PROBLEM TO SOLVE >> Transcribe each entry exactly; skip the images.

(INPUT MATERIAL)

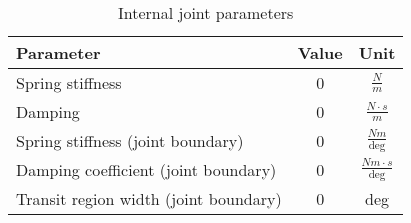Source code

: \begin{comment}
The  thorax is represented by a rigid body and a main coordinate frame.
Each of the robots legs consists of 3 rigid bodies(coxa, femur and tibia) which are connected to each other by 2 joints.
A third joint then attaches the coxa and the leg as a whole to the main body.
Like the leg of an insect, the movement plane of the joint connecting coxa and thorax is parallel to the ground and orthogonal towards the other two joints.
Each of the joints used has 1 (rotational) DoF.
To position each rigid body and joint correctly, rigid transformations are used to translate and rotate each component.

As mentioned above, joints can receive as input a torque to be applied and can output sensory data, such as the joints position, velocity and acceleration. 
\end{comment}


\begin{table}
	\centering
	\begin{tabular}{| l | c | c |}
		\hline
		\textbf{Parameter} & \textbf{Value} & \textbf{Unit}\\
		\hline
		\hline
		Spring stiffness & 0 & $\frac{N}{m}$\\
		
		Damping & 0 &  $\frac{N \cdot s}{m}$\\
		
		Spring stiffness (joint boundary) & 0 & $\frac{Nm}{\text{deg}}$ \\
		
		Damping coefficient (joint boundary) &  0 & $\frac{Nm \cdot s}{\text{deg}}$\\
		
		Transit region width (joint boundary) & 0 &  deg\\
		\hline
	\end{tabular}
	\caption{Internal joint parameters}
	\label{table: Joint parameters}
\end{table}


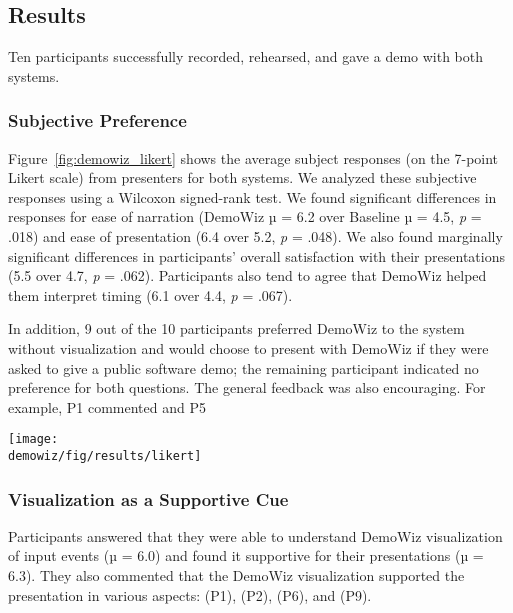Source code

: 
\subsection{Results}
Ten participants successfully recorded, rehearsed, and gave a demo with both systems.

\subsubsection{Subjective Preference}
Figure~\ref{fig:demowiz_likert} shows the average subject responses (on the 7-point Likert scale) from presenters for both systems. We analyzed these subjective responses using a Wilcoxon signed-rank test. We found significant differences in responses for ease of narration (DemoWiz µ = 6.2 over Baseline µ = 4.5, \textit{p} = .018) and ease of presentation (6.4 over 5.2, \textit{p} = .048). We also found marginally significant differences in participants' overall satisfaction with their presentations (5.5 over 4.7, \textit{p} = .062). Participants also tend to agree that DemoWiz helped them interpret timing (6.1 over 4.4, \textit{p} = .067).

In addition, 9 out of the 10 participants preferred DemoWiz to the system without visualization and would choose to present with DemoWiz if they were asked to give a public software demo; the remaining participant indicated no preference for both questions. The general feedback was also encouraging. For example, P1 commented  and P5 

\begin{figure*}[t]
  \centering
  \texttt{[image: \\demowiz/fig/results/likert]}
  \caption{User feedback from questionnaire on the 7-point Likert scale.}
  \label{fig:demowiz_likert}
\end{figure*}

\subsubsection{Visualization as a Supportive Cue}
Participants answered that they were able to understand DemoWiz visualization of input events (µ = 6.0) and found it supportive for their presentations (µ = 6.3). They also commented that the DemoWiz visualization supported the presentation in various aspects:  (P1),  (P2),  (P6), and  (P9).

(End INPUT MATERIAL)

RESULT OF THE EXERCISE >>
Source code

: \begin{comment}
The  thorax is represented by a rigid body and a main coordinate frame.
Each of the robots legs consists of 3 rigid bodies(coxa, femur and tibia) which are connected to each other by 2 joints.
A third joint then attaches the coxa and the leg as a whole to the main body.
Like the leg of an insect, the movement plane of the joint connecting coxa and thorax is parallel to the ground and orthogonal towards the other two joints.
Each of the joints used has 1 (rotational) DoF.
To position each rigid body and joint correctly, rigid transformations are used to translate and rotate each component.

As mentioned above, joints can receive as input a torque to be applied and can output sensory data, such as the joints position, velocity and acceleration. 
\end{comment}


\begin{table}
	\centering
	\begin{tabular}{| l | c | c |}
		\hline
		\textbf{Parameter} & \textbf{Value} & \textbf{Unit}\\
		\hline
		\hline
		Spring stiffness & 0 & $\frac{N}{m}$\\
		
		Damping & 0 &  $\frac{N \cdot s}{m}$\\
		
		Spring stiffness (joint boundary) & 0 & $\frac{Nm}{\text{deg}}$ \\
		
		Damping coefficient (joint boundary) &  0 & $\frac{Nm \cdot s}{\text{deg}}$\\
		
		Transit region width (joint boundary) & 0 &  deg\\
		\hline
	\end{tabular}
	\caption{Internal joint parameters}
	\label{table: Joint parameters}
\end{table}


Source code

: 
\subsection{Results}
Ten participants successfully recorded, rehearsed, and gave a demo with both systems.

\subsubsection{Subjective Preference}
Figure~\ref{fig:demowiz_likert} shows the average subject responses (on the 7-point Likert scale) from presenters for both systems. We analyzed these subjective responses using a Wilcoxon signed-rank test. We found significant differences in responses for ease of narration (DemoWiz µ = 6.2 over Baseline µ = 4.5, \textit{p} = .018) and ease of presentation (6.4 over 5.2, \textit{p} = .048). We also found marginally significant differences in participants' overall satisfaction with their presentations (5.5 over 4.7, \textit{p} = .062). Participants also tend to agree that DemoWiz helped them interpret timing (6.1 over 4.4, \textit{p} = .067).

In addition, 9 out of the 10 participants preferred DemoWiz to the system without visualization and would choose to present with DemoWiz if they were asked to give a public software demo; the remaining participant indicated no preference for both questions. The general feedback was also encouraging. For example, P1 commented  and P5 

\begin{figure*}[t]
  \centering
  \texttt{[image: \\demowiz/fig/results/likert]}
  \caption{User feedback from questionnaire on the 7-point Likert scale.}
  \label{fig:demowiz_likert}
\end{figure*}

\subsubsection{Visualization as a Supportive Cue}
Participants answered that they were able to understand DemoWiz visualization of input events (µ = 6.0) and found it supportive for their presentations (µ = 6.3). They also commented that the DemoWiz visualization supported the presentation in various aspects:  (P1),  (P2),  (P6), and  (P9).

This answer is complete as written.